═══ Supplied records

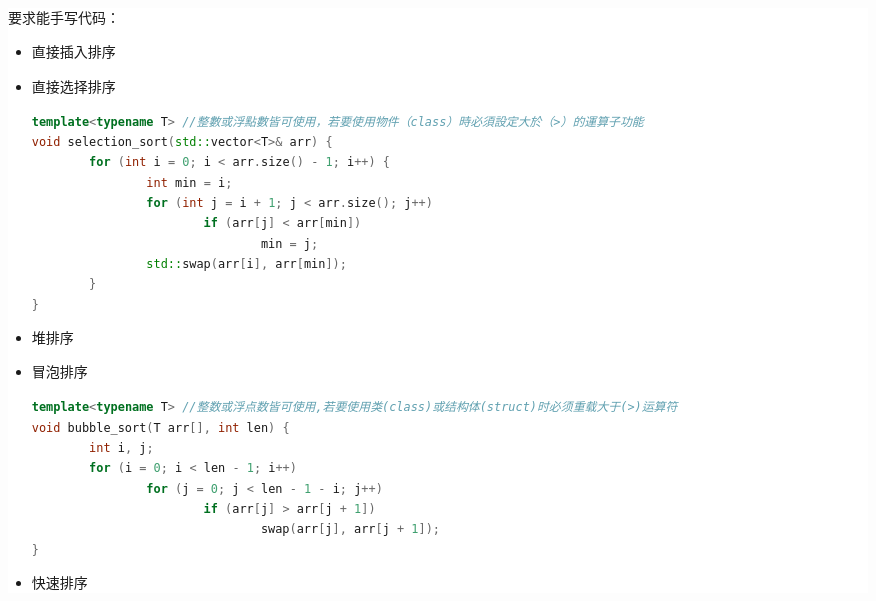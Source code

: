 要求能手写代码：

- 直接插入排序

- 直接选择排序

  ```cpp
  template<typename T> //整數或浮點數皆可使用，若要使用物件（class）時必須設定大於（>）的運算子功能
  void selection_sort(std::vector<T>& arr) {
          for (int i = 0; i < arr.size() - 1; i++) {
                  int min = i;
                  for (int j = i + 1; j < arr.size(); j++)
                          if (arr[j] < arr[min])
                                  min = j;
                  std::swap(arr[i], arr[min]);
          }
  }
  ```

  

- 堆排序

- 冒泡排序

  ```cpp
  template<typename T> //整数或浮点数皆可使用,若要使用类(class)或结构体(struct)时必须重载大于(>)运算符
  void bubble_sort(T arr[], int len) {
          int i, j;
          for (i = 0; i < len - 1; i++)
                  for (j = 0; j < len - 1 - i; j++)
                          if (arr[j] > arr[j + 1])
                                  swap(arr[j], arr[j + 1]);
  }
  ```

  

- 快速排序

══════

## What this task involves:
Select every line in the records above that contains the word "typename".

## Output for this exercise:
  template<typename T> //整數或浮點數皆可使用，若要使用物件（class）時必須設定大於（>）的運算子功能
  template<typename T> //整数或浮点数皆可使用,若要使用类(class)或结构体(struct)时必须重载大于(>)运算符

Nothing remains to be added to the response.